Like the snakes in Ireland, there is no remedy for pulmonary tuberculosis in the sense of a specific medicine or form of treatment directly applied to the exciting cause — the tubercle bacillus. Innumerable supposed specifics have been proposed and tested, but all have been found wanting. The only treatment which has successfully stood the test of time and experience is the indirect one of developing and maintaining the resistance of the individual to the toxaemia of the infection. We name it the “hygienic-dietetic” or “open-air” treatment. In brief, it consists of (a) breathing pure out-door air night and day; (b) an abundance of nourishing food; (c) rest in the open air, all the time if the patient is febrile, and at least a portion of the time if afebrile; (d) proper disposal of the sputum to avoid reinfection; (e) combating all symptoms or conditions which interfere with the main treatment.

II.

The tubercle bacillus is an infinitesimally small, slender rod, in length from one-quarter to one-half the diameter of a red blood corpuscle. It is frequently more or less curved, and sometimes it has an irregular knobbed appearance. It may occur in chains or in small clumps. It is a long-lived tough parasite that may retain its vitality for several months but does not multiply outside the body, except when grown upon a favorable medium. It reaches the lungs in two principal ways: (1) directly through the respiratory passages, by inhalation, and (2) indirectly by way of the gastro-intestinal canal, by ingestion.

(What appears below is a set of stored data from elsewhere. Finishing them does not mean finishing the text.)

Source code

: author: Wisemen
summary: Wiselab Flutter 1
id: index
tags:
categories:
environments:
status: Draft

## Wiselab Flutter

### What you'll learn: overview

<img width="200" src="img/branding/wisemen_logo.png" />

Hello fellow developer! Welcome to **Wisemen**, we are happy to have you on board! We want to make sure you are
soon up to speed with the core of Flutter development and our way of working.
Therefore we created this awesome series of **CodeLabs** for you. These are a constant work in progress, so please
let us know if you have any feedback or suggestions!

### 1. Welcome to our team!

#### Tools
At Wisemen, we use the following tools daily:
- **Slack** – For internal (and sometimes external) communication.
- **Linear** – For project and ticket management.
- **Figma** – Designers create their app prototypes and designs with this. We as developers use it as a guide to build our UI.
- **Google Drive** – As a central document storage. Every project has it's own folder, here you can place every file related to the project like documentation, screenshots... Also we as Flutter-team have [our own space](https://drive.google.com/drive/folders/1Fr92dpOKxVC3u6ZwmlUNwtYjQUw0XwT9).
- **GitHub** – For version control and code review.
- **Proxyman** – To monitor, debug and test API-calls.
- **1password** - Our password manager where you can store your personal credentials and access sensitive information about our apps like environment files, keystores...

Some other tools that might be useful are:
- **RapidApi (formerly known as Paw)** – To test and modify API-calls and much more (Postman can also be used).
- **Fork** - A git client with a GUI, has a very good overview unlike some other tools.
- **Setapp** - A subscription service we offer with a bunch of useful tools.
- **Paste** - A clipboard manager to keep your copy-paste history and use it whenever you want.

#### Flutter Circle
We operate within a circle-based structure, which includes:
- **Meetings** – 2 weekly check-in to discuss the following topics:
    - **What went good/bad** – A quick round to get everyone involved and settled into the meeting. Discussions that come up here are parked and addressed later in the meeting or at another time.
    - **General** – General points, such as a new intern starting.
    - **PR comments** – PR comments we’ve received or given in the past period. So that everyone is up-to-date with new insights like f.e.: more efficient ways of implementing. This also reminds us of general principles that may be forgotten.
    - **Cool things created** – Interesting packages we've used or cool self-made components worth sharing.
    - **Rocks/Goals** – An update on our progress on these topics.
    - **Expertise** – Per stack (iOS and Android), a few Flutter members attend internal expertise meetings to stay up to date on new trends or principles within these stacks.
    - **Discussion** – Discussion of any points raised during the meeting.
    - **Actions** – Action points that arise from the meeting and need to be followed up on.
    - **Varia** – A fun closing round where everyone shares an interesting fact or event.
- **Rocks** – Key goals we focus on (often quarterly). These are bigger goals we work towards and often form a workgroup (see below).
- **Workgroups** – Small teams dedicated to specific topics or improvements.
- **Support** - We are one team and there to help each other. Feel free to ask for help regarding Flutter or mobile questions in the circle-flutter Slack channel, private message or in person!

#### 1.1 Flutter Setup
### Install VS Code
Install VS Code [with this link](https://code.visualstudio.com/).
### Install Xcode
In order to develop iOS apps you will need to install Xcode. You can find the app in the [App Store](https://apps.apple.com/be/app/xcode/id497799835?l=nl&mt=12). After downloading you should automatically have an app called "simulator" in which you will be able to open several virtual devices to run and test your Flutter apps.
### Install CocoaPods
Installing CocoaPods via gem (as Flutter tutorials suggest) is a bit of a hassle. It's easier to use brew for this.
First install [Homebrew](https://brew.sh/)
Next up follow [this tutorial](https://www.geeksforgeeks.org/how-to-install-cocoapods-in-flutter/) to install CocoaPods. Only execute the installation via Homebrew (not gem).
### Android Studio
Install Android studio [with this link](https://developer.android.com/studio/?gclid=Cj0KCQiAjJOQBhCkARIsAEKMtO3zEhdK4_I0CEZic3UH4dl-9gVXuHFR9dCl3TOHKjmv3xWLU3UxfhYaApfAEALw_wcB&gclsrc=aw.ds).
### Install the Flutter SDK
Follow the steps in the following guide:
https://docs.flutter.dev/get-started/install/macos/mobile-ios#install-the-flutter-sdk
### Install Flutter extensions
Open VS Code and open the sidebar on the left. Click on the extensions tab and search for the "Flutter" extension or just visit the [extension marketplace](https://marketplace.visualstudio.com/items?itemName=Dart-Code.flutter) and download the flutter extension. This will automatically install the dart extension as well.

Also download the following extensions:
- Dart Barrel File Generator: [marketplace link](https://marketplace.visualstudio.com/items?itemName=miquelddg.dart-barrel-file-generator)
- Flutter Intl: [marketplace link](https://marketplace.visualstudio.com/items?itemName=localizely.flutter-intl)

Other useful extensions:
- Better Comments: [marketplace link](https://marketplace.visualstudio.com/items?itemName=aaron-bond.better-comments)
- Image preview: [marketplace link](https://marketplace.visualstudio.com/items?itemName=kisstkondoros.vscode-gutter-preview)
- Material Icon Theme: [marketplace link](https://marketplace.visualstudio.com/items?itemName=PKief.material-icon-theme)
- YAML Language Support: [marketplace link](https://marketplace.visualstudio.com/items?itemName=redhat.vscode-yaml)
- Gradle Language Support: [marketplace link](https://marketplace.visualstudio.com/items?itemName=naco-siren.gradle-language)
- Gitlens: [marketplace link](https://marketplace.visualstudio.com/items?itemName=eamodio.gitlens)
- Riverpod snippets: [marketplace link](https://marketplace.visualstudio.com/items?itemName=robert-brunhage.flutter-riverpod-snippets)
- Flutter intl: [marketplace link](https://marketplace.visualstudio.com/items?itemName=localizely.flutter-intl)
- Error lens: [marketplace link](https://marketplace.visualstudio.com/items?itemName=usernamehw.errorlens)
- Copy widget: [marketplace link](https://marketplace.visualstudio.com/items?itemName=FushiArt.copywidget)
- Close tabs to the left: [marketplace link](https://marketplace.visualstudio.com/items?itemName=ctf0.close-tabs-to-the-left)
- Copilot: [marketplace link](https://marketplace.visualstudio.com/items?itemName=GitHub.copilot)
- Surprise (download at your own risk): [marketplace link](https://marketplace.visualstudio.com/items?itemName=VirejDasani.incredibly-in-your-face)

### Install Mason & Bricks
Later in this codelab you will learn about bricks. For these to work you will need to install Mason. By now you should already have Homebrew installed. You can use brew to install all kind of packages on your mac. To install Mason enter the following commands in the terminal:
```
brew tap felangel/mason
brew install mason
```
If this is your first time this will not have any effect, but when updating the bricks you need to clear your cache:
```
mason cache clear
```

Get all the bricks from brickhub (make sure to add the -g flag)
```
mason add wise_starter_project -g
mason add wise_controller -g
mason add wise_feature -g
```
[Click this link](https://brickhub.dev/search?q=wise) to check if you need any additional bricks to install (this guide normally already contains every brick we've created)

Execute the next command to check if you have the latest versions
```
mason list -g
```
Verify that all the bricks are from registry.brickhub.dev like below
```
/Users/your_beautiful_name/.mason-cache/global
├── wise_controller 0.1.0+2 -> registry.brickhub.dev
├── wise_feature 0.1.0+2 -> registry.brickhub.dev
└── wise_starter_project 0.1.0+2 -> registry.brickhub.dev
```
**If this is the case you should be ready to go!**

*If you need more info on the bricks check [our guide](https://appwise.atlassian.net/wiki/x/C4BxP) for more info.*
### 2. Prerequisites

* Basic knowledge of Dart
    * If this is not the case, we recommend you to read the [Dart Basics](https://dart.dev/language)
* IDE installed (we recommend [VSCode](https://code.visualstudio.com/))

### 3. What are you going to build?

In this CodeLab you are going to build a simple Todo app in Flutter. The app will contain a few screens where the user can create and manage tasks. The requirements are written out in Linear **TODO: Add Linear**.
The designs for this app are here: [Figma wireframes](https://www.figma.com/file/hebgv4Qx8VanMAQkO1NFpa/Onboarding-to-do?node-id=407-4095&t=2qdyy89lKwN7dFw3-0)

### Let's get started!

A, b, 1, 2, d. Naomi saw those placards too, before she turned toward the garden with its patio and central fountain. From May through September water pulsed up through pipes disguised as reeds and fell into a scallop-shaped bowl. Above the bowl rose a nearly life-size woman’s figure, carved from white marble. Her open arms and upturned palms pushed aside the folds of a cape to expose the enormous cross, which had two horizontal bars rather than one, incised on her gown from belt to collar. HYGEIA, read the plaque at her feet. FOUNTAIN OF HOPE. The fountain in her mother’s garden was smaller but also sported a carved inscription: Hope Springs Eternal . Pleasant phrase disguising what, in Naomi’s view, was her mother’s true self: a woman who used to have money and didn’t anymore; and was proud of succeeding despite that; and hated everyone because she’d had to. The girls she hired to work in the kitchen smirked at her behind her back.

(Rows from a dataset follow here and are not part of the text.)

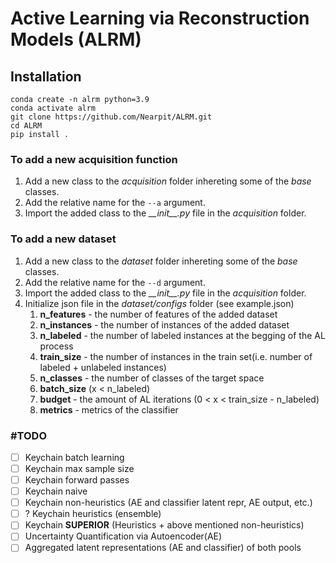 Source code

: # Active Learning via Reconstruction Models (ALRM)

## Installation

```
conda create -n alrm python=3.9
conda activate alrm  
git clone https://github.com/Nearpit/ALRM.git
cd ALRM
pip install .
```

### To add a new acquisition function

1. Add a new class to the _acquisition_ folder inhereting some of the _base_ classes.
2. Add the relative name for the `--a` argument.
3. Import the added class to the _\_\_init\_\_.py_ file in the _acquisition_ folder.

### To add a new dataset

1. Add a new class to the _dataset_ folder inhereting some of the _base_ classes.
2. Add the relative name for the `--d` argument.
3. Import the added class to the _\_\_init\_\_.py_ file in the _acquisition_ folder.
4. Initialize json file in the _dataset/configs_ folder (see example.json)
   1. __n_features__ - the number of features of the added dataset
   2. __n_instances__ - the number of instances of the added dataset
   3. __n_labeled__ - the number of labeled instances at the begging of the AL process
   4. __train_size__ - the number of instances in the train set(i.e. number of labeled  + unlabeled instances)
   5. __n_classes__ - the number of classes of the target space
   6. __batch_size__ (x < n_labeled)
   7. __budget__ - the amount of AL iterations (0 < x < train_size - n_labeled)
   8. __metrics__ - metrics of the classifier

### \#TODO

- [ ] Keychain batch learning
- [ ] Keychain max sample size
- [ ] Keychain forward passes
- [ ] Keychain naive
- [ ] Keychain non-heuristics (AE and classifier latent repr, AE output, etc.)
- [ ] ? Keychain heuristics (ensemble)
- [ ] Keychain __SUPERIOR__ (Heuristics + above mentioned non-heuristics)
- [ ] Uncertainty Quantification via Autoencoder(AE)
- [ ] Aggregated latent representations (AE and classifier) of both pools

Some of us were smirking at Miles: more talk, words like a river. We listened or dreamed or dozed, with no idea where the river might lead, thinking instead of a child’s face, a woman’s touch, a three-legged brown dog. Jaroslav, who had once worked as a cameraman at a movie studio, was imagining a sequence in which, against a black background, an eggshell lit from above and to the left, decorated with red geometric shapes and the thinnest gold lines — one of his mother’s treasured Easter eggs — would tumble delicately end over end. Albert was thinking about his father’s last letter and the passage he hadn’t been able to understand, not because his father’s hard pencil left such a light trace but because what he remembered of his father’s Norwegian vocabulary was fading, as had his knowledge of his mother’s Serbian. The rest of us were occupied similarly, which wasn’t unpleasant, exactly.